::: EXERCISE INPUT

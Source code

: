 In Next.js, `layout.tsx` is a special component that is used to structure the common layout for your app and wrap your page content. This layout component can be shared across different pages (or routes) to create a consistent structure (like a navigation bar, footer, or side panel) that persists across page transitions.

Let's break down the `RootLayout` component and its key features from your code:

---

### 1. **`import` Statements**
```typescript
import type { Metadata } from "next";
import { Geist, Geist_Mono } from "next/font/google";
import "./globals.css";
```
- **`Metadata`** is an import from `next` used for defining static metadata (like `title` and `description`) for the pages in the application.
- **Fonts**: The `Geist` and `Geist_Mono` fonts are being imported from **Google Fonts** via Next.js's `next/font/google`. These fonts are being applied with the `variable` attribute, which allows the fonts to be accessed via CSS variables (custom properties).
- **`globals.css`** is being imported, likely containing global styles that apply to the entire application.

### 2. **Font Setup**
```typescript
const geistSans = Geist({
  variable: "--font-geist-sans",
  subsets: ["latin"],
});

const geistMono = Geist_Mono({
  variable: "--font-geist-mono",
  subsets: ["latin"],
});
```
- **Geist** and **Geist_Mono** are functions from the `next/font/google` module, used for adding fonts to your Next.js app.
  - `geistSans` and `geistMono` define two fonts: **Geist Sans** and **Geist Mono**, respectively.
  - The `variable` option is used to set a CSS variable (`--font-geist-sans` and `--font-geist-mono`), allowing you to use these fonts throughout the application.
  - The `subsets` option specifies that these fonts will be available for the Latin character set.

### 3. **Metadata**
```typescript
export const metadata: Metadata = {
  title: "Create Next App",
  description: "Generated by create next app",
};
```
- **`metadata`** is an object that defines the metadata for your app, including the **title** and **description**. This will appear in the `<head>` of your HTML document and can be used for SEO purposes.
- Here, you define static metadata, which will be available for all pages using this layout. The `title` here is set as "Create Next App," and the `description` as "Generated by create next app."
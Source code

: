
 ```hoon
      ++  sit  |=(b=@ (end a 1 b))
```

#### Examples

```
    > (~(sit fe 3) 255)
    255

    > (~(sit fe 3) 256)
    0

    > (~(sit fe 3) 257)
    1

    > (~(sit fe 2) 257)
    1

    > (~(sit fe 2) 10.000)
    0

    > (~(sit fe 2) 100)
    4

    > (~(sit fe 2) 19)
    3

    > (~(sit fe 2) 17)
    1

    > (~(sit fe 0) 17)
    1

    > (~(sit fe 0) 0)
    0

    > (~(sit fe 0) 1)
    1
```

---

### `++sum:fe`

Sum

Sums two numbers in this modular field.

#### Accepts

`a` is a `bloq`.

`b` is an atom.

::::::

• _YOUR INSTRUCTIONS_
Write the entries again, exactly as they stand.

• _ANSWER FOR THIS EXERCISE_
Source code

: In Next.js, `layout.tsx` is a special component that is used to structure the common layout for your app and wrap your page content. This layout component can be shared across different pages (or routes) to create a consistent structure (like a navigation bar, footer, or side panel) that persists across page transitions.

Let's break down the `RootLayout` component and its key features from your code:

---

### 1. **`import` Statements**
```typescript
import type { Metadata } from "next";
import { Geist, Geist_Mono } from "next/font/google";
import "./globals.css";
```
- **`Metadata`** is an import from `next` used for defining static metadata (like `title` and `description`) for the pages in the application.
- **Fonts**: The `Geist` and `Geist_Mono` fonts are being imported from **Google Fonts** via Next.js's `next/font/google`. These fonts are being applied with the `variable` attribute, which allows the fonts to be accessed via CSS variables (custom properties).
- **`globals.css`** is being imported, likely containing global styles that apply to the entire application.

### 2. **Font Setup**
```typescript
const geistSans = Geist({
  variable: "--font-geist-sans",
  subsets: ["latin"],
});

const geistMono = Geist_Mono({
  variable: "--font-geist-mono",
  subsets: ["latin"],
});
```
- **Geist** and **Geist_Mono** are functions from the `next/font/google` module, used for adding fonts to your Next.js app.
  - `geistSans` and `geistMono` define two fonts: **Geist Sans** and **Geist Mono**, respectively.
  - The `variable` option is used to set a CSS variable (`--font-geist-sans` and `--font-geist-mono`), allowing you to use these fonts throughout the application.
  - The `subsets` option specifies that these fonts will be available for the Latin character set.

### 3. **Metadata**
```typescript
export const metadata: Metadata = {
  title: "Create Next App",
  description: "Generated by create next app",
};
```
- **`metadata`** is an object that defines the metadata for your app, including the **title** and **description**. This will appear in the `<head>` of your HTML document and can be used for SEO purposes.
- Here, you define static metadata, which will be available for all pages using this layout. The `title` here is set as "Create Next App," and the `description` as "Generated by create next app."
Source code

:
 ```hoon
      ++  sit  |=(b=@ (end a 1 b))
```

#### Examples

```
    > (~(sit fe 3) 255)
    255

    > (~(sit fe 3) 256)
    0

    > (~(sit fe 3) 257)
    1

    > (~(sit fe 2) 257)
    1

    > (~(sit fe 2) 10.000)
    0

    > (~(sit fe 2) 100)
    4

    > (~(sit fe 2) 19)
    3

    > (~(sit fe 2) 17)
    1

    > (~(sit fe 0) 17)
    1

    > (~(sit fe 0) 0)
    0

    > (~(sit fe 0) 1)
    1
```

---

### `++sum:fe`

Sum

Sums two numbers in this modular field.

#### Accepts

`a` is a `bloq`.

`b` is an atom.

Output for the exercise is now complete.